- **What you need to do**:
For the word "sqrt", find each line in the entries where it occurs and copy that line.

Data entries

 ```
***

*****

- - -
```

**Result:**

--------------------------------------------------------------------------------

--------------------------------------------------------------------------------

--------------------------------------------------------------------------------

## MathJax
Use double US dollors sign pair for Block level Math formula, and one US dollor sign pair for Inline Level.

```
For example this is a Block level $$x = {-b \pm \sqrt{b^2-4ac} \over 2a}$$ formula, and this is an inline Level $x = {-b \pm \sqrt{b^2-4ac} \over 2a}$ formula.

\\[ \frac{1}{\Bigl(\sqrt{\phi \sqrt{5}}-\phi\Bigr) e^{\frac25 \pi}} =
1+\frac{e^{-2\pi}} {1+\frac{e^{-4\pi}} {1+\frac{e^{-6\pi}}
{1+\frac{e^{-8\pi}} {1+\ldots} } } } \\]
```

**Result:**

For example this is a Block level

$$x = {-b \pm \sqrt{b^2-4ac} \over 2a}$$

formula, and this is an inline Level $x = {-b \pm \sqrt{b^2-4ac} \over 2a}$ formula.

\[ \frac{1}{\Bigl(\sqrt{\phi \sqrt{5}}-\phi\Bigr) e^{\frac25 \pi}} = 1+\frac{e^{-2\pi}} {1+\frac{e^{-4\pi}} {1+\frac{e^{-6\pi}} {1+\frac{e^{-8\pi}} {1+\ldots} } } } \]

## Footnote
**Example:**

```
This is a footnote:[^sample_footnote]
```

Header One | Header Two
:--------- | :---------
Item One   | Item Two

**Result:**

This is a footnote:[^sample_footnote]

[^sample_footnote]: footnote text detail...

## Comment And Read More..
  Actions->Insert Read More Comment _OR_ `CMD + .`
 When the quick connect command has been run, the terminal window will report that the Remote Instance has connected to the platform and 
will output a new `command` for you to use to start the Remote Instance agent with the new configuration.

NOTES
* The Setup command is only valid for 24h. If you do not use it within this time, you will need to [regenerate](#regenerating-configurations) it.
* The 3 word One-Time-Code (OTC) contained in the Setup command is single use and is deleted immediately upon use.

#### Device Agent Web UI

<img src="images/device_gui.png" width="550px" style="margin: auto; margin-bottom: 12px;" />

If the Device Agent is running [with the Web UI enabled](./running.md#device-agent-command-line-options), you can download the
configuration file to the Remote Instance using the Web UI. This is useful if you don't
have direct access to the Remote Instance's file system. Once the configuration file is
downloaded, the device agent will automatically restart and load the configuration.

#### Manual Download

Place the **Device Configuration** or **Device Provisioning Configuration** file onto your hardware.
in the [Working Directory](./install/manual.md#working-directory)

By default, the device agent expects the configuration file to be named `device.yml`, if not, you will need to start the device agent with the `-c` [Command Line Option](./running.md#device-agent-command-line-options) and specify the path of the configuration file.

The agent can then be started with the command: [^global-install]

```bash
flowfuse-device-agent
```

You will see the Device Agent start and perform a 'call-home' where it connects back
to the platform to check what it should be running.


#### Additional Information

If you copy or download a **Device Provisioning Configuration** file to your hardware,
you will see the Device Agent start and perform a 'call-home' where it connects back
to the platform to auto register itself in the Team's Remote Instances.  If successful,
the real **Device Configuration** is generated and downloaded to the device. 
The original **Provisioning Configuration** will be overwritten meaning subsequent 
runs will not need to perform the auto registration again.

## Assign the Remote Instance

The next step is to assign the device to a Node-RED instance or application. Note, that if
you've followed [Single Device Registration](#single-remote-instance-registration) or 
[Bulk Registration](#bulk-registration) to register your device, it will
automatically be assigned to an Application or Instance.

- **Answer section**:
For example this is a Block level $$x = {-b \pm \sqrt{b^2-4ac} \over 2a}$$ formula, and this is an inline Level $x = {-b \pm \sqrt{b^2-4ac} \over 2a}$ formula.
\\[ \frac{1}{\Bigl(\sqrt{\phi \sqrt{5}}-\phi\Bigr) e^{\frac25 \pi}} =
$$x = {-b \pm \sqrt{b^2-4ac} \over 2a}$$
formula, and this is an inline Level $x = {-b \pm \sqrt{b^2-4ac} \over 2a}$ formula.
\[ \frac{1}{\Bigl(\sqrt{\phi \sqrt{5}}-\phi\Bigr) e^{\frac25 \pi}} = 1+\frac{e^{-2\pi}} {1+\frac{e^{-4\pi}} {1+\frac{e^{-6\pi}} {1+\frac{e^{-8\pi}} {1+\ldots} } } } \]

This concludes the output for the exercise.